From Pacifism to The question of God
I appreciated the thoughtful letter from Jan Arriens (15 April). But I think his view of Quakers as ‘standard bearers of the peace movement’ in the century following the Napoleonic wars, should be qualified; the era of ‘Pax Britannica’ was largely based on the military (and particularly naval) superiority established by those wars.
British power enabled the nineteenth-century imperialism in which Quaker bankers and industrialists thrived. Their social, political and economic influence grew inseparably from foundations that were only gradually challenged by Quakers themselves, until the crisis of faith that confronted us at the outbreak of war in 1914.
Some Quakers then found themselves more deeply invested in ‘defending the nation’ and its imperial project than in a Peace Testimony that hadn’t been directly tested in their lifetimes (and certainly not by military conscription).

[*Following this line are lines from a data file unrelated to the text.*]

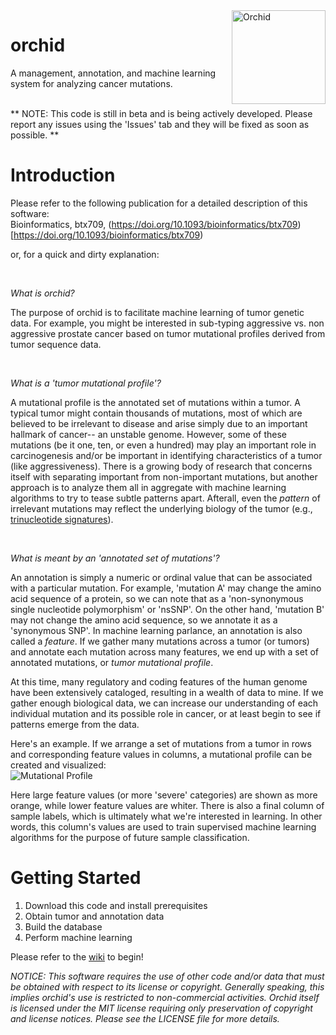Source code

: <img src="http://wittelab.ucsf.edu/images/orchid.png" alt="Orchid" height=150px; align="right">

# orchid
A management, annotation, and machine learning system for analyzing cancer mutations.  
<br/>  

** NOTE: This code is still in beta and is being actively developed. Please report any issues using the 'Issues' tab and they will be fixed as soon as possible. **

# Introduction

Please refer to the following publication for a detailed description of this software:  
Bioinformatics, btx709, (https://doi.org/10.1093/bioinformatics/btx709)[https://doi.org/10.1093/bioinformatics/btx709)

or, for a quick and dirty explanation:  
  
<br />  


_What is orchid?_ 
  
The purpose of orchid is to facilitate machine learning of tumor genetic data. For example, you might be interested in sub-typing aggressive vs. non aggressive prostate cancer based on tumor mutational profiles derived from tumor sequence data.
  
<br />  

_What is a 'tumor mutational profile'?_
  
A mutational profile is the annotated set of mutations within a tumor. A typical tumor might contain thousands of mutations, most of which are believed to be irrelevant to disease and arise simply due to an important hallmark of cancer-- an unstable genome. However, some of these mutations (be it one, ten, or even a hundred) may play an important role in carcinogenesis and/or be important in identifying characteristics of a tumor (like aggressiveness). There is a growing body of research that concerns itself with separating important from non-important mutations, but another approach is to analyze them all in aggregate with machine learning algorithms to try to tease subtle patterns apart. Afterall, even the _pattern_ of irrelevant mutations may reflect the underlying biology of the tumor (e.g., [trinucleotide signatures](https://goo.gl/6tHS7Q)).

<br />  


_What is meant by an 'annotated set of mutations'?_
  
An annotation is simply a numeric or ordinal value that can be associated with a particular mutation. For example, 'mutation A' may change the amino acid sequence of a protein, so we can note that as a 'non-synonymous single nucleotide polymorphism' or 'nsSNP'. On the other hand, 'mutation B' may not change the amino acid sequence, so we annotate it as a 'synonymous SNP'. In machine learning parlance, an annotation is also called a _feature_. If we gather many mutations across a tumor (or tumors) and annotate each mutation across many features, we end up with a set of annotated mutations, or _tumor mutational profile_.

At this time, many regulatory and coding features of the human genome have been extensively cataloged, resulting in a wealth of data to mine. If we gather enough biological data, we can increase our understanding of each individual mutation and its possible role in cancer, or at least begin to see if patterns emerge from the data. 

Here's an example. If we arrange a set of mutations from a tumor in rows and corresponding feature values in columns, a mutational profile can be created and visualized:  
![Mutational Profile](http://wittelab.ucsf.edu/images/mutational_profiles.png)  

Here large feature values (or more 'severe' categories) are shown as more orange, while lower feature values are whiter. There is also a final column of sample labels, which is ultimately what we're interested in learning. In other words, this column's values are used to train supervised machine learning algorithms for the purpose of future sample classification. 


# Getting Started
1. Download this code and install prerequisites  
2. Obtain tumor and annotation data  
3. Build the database  
4. Perform machine learning  

Please refer to the [wiki](https://github.com/Wittelab/orchid/wiki) to begin! 


_NOTICE:_
_This software requires the use of other code and/or data that must be obtained with respect to its license or copyright. Generally speaking, this implies orchid's use is restricted to non-commercial activities. Orchid itself is licensed under the MIT license requiring only preservation of copyright and license notices. Please see the LICENSE file for more details._
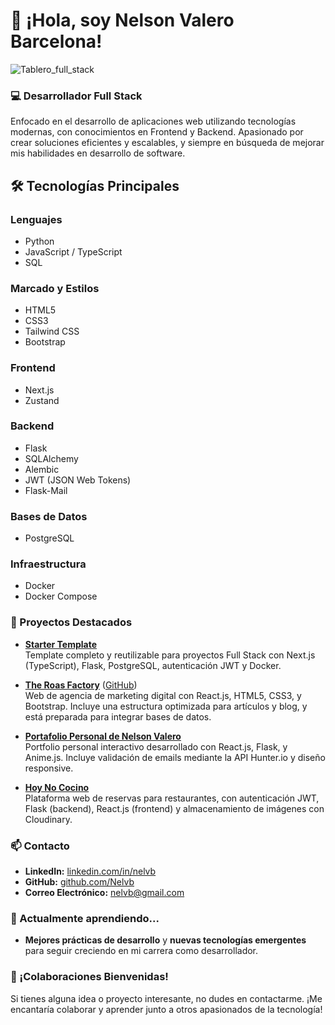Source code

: # 👋 ¡Hola, soy Nelson Valero Barcelona!
![Tablero_full_stack](https://github.com/user-attachments/assets/2a7d3c27-fa02-4d37-89df-709c0e472d48)

### 💻 Desarrollador Full Stack
Enfocado en el desarrollo de aplicaciones web utilizando tecnologías modernas, con conocimientos en Frontend y Backend. Apasionado por crear soluciones eficientes y escalables, y siempre en búsqueda de mejorar mis habilidades en desarrollo de software.

## 🛠️ Tecnologías Principales

### Lenguajes
- Python
- JavaScript / TypeScript
- SQL

### Marcado y Estilos
- HTML5
- CSS3
- Tailwind CSS
- Bootstrap

### Frontend
- Next.js
- Zustand

### Backend
- Flask
- SQLAlchemy
- Alembic
- JWT (JSON Web Tokens)
- Flask-Mail

### Bases de Datos
- PostgreSQL

### Infraestructura
- Docker
- Docker Compose


### 🚀 Proyectos Destacados

- **[Starter Template](https://github.com/Nelvb/starter-template)**  
  Template completo y reutilizable para proyectos Full Stack con Next.js (TypeScript), Flask, PostgreSQL, autenticación JWT y Docker.

- **[The Roas Factory](https://the-roas-factory.vercel.app/)** ([GitHub](https://github.com/Nelvb/TheRoasFactory))  
  Web de agencia de marketing digital con React.js, HTML5, CSS3, y Bootstrap. Incluye una estructura optimizada para artículos y blog, y está preparada para integrar bases de datos.

- **[Portafolio Personal de Nelson Valero](https://github.com/4GeeksAcademy/Nelvb-portfolio)**  
  Portfolio personal interactivo desarrollado con React.js, Flask, y Anime.js. Incluye validación de emails mediante la API Hunter.io y diseño responsive.

- **[Hoy No Cocino](https://github.com/Nelvb/Proyecto-Hoy-No-Cocino)**  
  Plataforma web de reservas para restaurantes, con autenticación JWT, Flask (backend), React.js (frontend) y almacenamiento de imágenes con Cloudinary.


### 📫 Contacto
- **LinkedIn:** [linkedin.com/in/nelvb](https://linkedin.com/in/nelvb)
- **GitHub:** [github.com/Nelvb](https://github.com/Nelvb)
- **Correo Electrónico:** nelvb@gmail.com

### 🌱 Actualmente aprendiendo...
- **Mejores prácticas de desarrollo** y **nuevas tecnologías emergentes** para seguir creciendo en mi carrera como desarrollador.

### 🤝 ¡Colaboraciones Bienvenidas!
Si tienes alguna idea o proyecto interesante, no dudes en contactarme. ¡Me encantaría colaborar y aprender junto a otros apasionados de la tecnología!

For others, the crisis led to a soul-searching renewal of commitment to peacebuilding and social justice.
The context changes but similar dilemmas resurface whenever we are ‘called’ by war, whether as combatants, supporters or objectors.
Nourish our action
How do we experience worship community and witness?
How can we build Quaker communities that respond to challenges and put faith into action?
How can we transform thinking and action in Quaker communities and wider society?
Ken Smith and Evelyn Shire (22 April) are concerned that Yearly Meeting in 2022 will be an exercise in navel gazing. In the midst of horrifying reports of the war in Ukraine and ongoing conflict in other parts of the world, a cost of living crisis which could leave up to forty per cent of the UK population in fuel poverty next winter, and the terrifying slow burn of the climate crisis, there are certainly times in our planning cycle each year when, as members of Agenda Committee, we have questioned this too.
However, I hope our Friends can look again at the three questions which frame our discernment and see the potential for looking out as well as in. As Quakers, we commit to a process of listening for truth, and we invite Friends to join us in May, at Friends House in London and online, to consider how our faith and our communities can nourish our action.